Our schoolchildren deserve more of what’s likely among the freshest nutrition options — especially kids in households in the “food insecure” bracket, which increased dramatically when the pandemic touched off soaring unemployment rates.
Among farming-focused measures the Legislature should continue pressing is House Bill 817, which sets a minimum percentage of locally sourced ag products that each state department must purchase, starting at 10% in 2025 and climbing to 50% by 2050. This bill is in Gov. David Ige’s intent-to-veto lineup, in part, because it “incurs significant budget costs for some departments,” especially for jail and prison facilities.
Whatever the bill’s immediate fate, it is sensible for departments to set local-produce baselines now, and start working toward incremental benchmarks. Among the factors that can help to ease challenges tied to ramping up food security: Hawaii’s year-round growing season; and an abundance of unused and underutilized ag land, which, with more-supportive policies, could be tapped for food production involving both traditional and emerging technologies.
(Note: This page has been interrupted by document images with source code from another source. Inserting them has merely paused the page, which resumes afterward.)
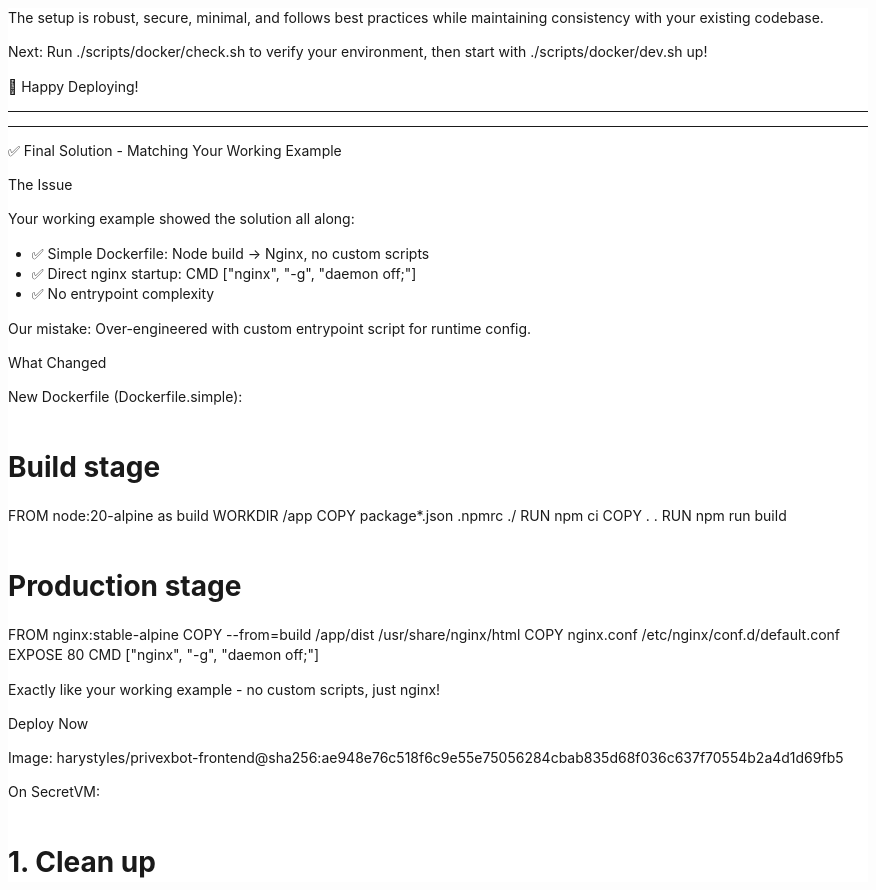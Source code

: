 The setup is robust, secure, minimal, and follows best practices while maintaining consistency with your existing
codebase.

Next: Run ./scripts/docker/check.sh to verify your environment, then start with ./scripts/docker/dev.sh up!

🚀 Happy Deploying!

---

---

✅ Final Solution - Matching Your Working Example

The Issue

Your working example showed the solution all along:

- ✅ Simple Dockerfile: Node build → Nginx, no custom scripts
- ✅ Direct nginx startup: CMD ["nginx", "-g", "daemon off;"]
- ✅ No entrypoint complexity

Our mistake: Over-engineered with custom entrypoint script for runtime config.

What Changed

New Dockerfile (Dockerfile.simple):

# Build stage

FROM node:20-alpine as build
WORKDIR /app
COPY package\*.json .npmrc ./
RUN npm ci
COPY . .
RUN npm run build

# Production stage

FROM nginx:stable-alpine
COPY --from=build /app/dist /usr/share/nginx/html
COPY nginx.conf /etc/nginx/conf.d/default.conf
EXPOSE 80
CMD ["nginx", "-g", "daemon off;"]

Exactly like your working example - no custom scripts, just nginx!

Deploy Now

Image: harystyles/privexbot-frontend@sha256:ae948e76c518f6c9e55e75056284cbab835d68f036c637f70554b2a4d1d69fb5

On SecretVM:

# 1. Clean up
In next year’s legislative session, lawmakers should set a high priority on setting right the long-troubled Agribusiness Development Corp. (ADC). Bills proposing reforms needed to clean up mismanagement and improve transparency stalled this session. The ADC — a public corporation created by the state in the mid-1990s to help fill the void created by the departure of the sugar and pineapple production — should be playing a far more active role in expanding the reach of farming across the state.
An increasingly resilient and thriving farming industry and related ag goals are attainable in Hawaii — but only with deeply rooted, sustained and visionary support.